(SUPPLIED RECORDS)

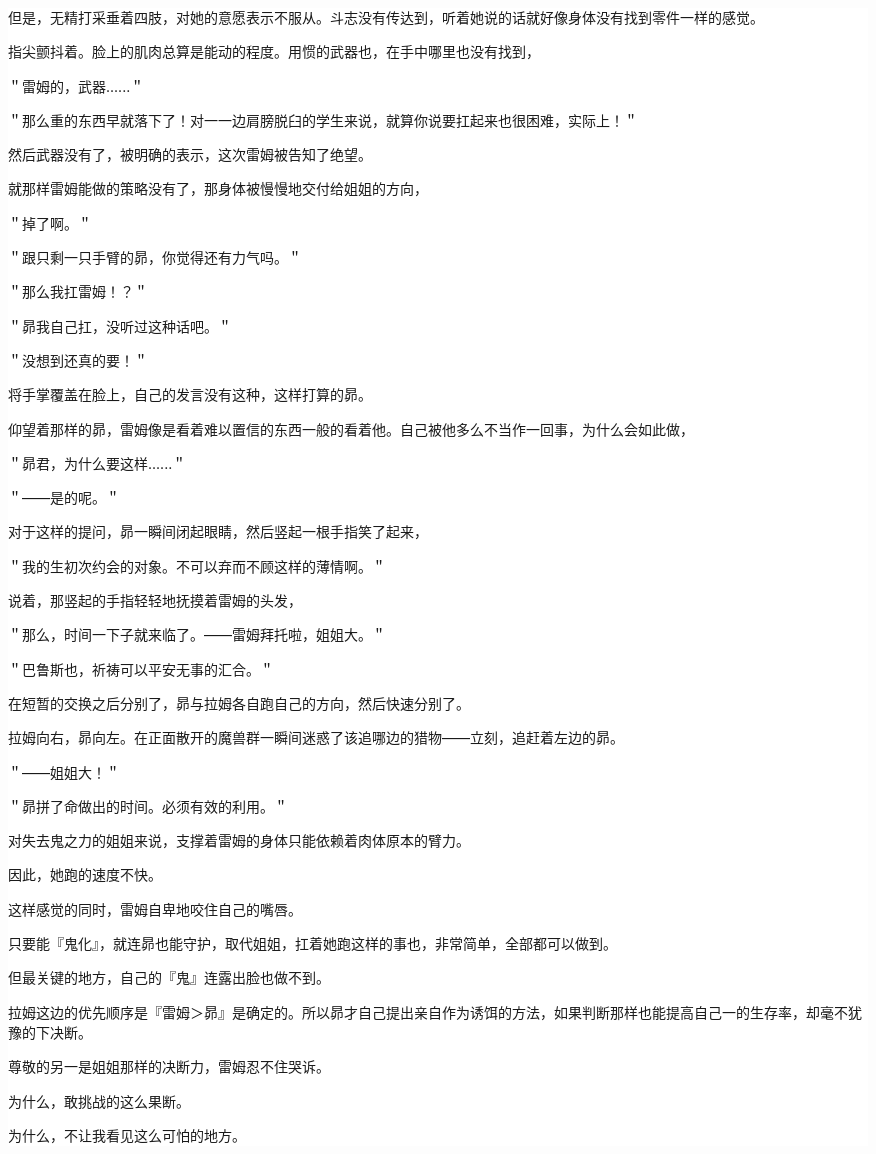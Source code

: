 但是，无精打采垂着四肢，对她的意愿表示不服从。斗志没有传达到，听着她说的话就好像身体没有找到零件一样的感觉。

指尖颤抖着。脸上的肌肉总算是能动的程度。用惯的武器也，在手中哪里也没有找到，

＂雷姆的，武器......＂

＂那么重的东西早就落下了！对一一边肩膀脱臼的学生来说，就算你说要扛起来也很困难，实际上！＂

然后武器没有了，被明确的表示，这次雷姆被告知了绝望。

就那样雷姆能做的策略没有了，那身体被慢慢地交付给姐姐的方向，

＂掉了啊。＂

＂跟只剩一只手臂的昴，你觉得还有力气吗。＂

＂那么我扛雷姆！？＂

＂昴我自己扛，没听过这种话吧。＂

＂没想到还真的要！＂

将手掌覆盖在脸上，自己的发言没有这种，这样打算的昴。

仰望着那样的昴，雷姆像是看着难以置信的东西一般的看着他。自己被他多么不当作一回事，为什么会如此做，

＂昴君，为什么要这样......＂

＂――是的呢。＂

对于这样的提问，昴一瞬间闭起眼睛，然后竖起一根手指笑了起来，

＂我的生初次约会的对象。不可以弃而不顾这样的薄情啊。＂

说着，那竖起的手指轻轻地抚摸着雷姆的头发，

＂那么，时间一下子就来临了。――雷姆拜托啦，姐姐大。＂

＂巴鲁斯也，祈祷可以平安无事的汇合。＂

在短暂的交换之后分别了，昴与拉姆各自跑自己的方向，然后快速分别了。

拉姆向右，昴向左。在正面散开的魔兽群一瞬间迷惑了该追哪边的猎物――立刻，追赶着左边的昴。

＂――姐姐大！＂

＂昴拼了命做出的时间。必须有效的利用。＂

对失去鬼之力的姐姐来说，支撑着雷姆的身体只能依赖着肉体原本的臂力。

因此，她跑的速度不快。

这样感觉的同时，雷姆自卑地咬住自己的嘴唇。

只要能『鬼化』，就连昴也能守护，取代姐姐，扛着她跑这样的事也，非常简单，全部都可以做到。

但最关键的地方，自己的『鬼』连露出脸也做不到。

拉姆这边的优先顺序是『雷姆＞昴』是确定的。所以昴才自己提出亲自作为诱饵的方法，如果判断那样也能提高自己一的生存率，却毫不犹豫的下决断。

尊敬的另一是姐姐那样的决断力，雷姆忍不住哭诉。

为什么，敢挑战的这么果断。

为什么，不让我看见这么可怕的地方。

(WHAT IS BEING ASKED) All of the entries above should be duplicated exactly, except for the pictures.

(REPLY TO THE TASK)
Source code

: 但是，无精打采垂着四肢，对她的意愿表示不服从。斗志没有传达到，听着她说的话就好像身体没有找到零件一样的感觉。

指尖颤抖着。脸上的肌肉总算是能动的程度。用惯的武器也，在手中哪里也没有找到，

＂雷姆的，武器......＂

＂那么重的东西早就落下了！对一一边肩膀脱臼的学生来说，就算你说要扛起来也很困难，实际上！＂

然后武器没有了，被明确的表示，这次雷姆被告知了绝望。

就那样雷姆能做的策略没有了，那身体被慢慢地交付给姐姐的方向，

＂掉了啊。＂

＂跟只剩一只手臂的昴，你觉得还有力气吗。＂

＂那么我扛雷姆！？＂

＂昴我自己扛，没听过这种话吧。＂

＂没想到还真的要！＂

将手掌覆盖在脸上，自己的发言没有这种，这样打算的昴。

仰望着那样的昴，雷姆像是看着难以置信的东西一般的看着他。自己被他多么不当作一回事，为什么会如此做，

＂昴君，为什么要这样......＂

＂――是的呢。＂

对于这样的提问，昴一瞬间闭起眼睛，然后竖起一根手指笑了起来，

＂我的生初次约会的对象。不可以弃而不顾这样的薄情啊。＂

说着，那竖起的手指轻轻地抚摸着雷姆的头发，

＂那么，时间一下子就来临了。――雷姆拜托啦，姐姐大。＂

＂巴鲁斯也，祈祷可以平安无事的汇合。＂

在短暂的交换之后分别了，昴与拉姆各自跑自己的方向，然后快速分别了。

拉姆向右，昴向左。在正面散开的魔兽群一瞬间迷惑了该追哪边的猎物――立刻，追赶着左边的昴。

＂――姐姐大！＂

＂昴拼了命做出的时间。必须有效的利用。＂

对失去鬼之力的姐姐来说，支撑着雷姆的身体只能依赖着肉体原本的臂力。

因此，她跑的速度不快。

这样感觉的同时，雷姆自卑地咬住自己的嘴唇。

只要能『鬼化』，就连昴也能守护，取代姐姐，扛着她跑这样的事也，非常简单，全部都可以做到。

但最关键的地方，自己的『鬼』连露出脸也做不到。

拉姆这边的优先顺序是『雷姆＞昴』是确定的。所以昴才自己提出亲自作为诱饵的方法，如果判断那样也能提高自己一的生存率，却毫不犹豫的下决断。

尊敬的另一是姐姐那样的决断力，雷姆忍不住哭诉。

为什么，敢挑战的这么果断。

为什么，不让我看见这么可怕的地方。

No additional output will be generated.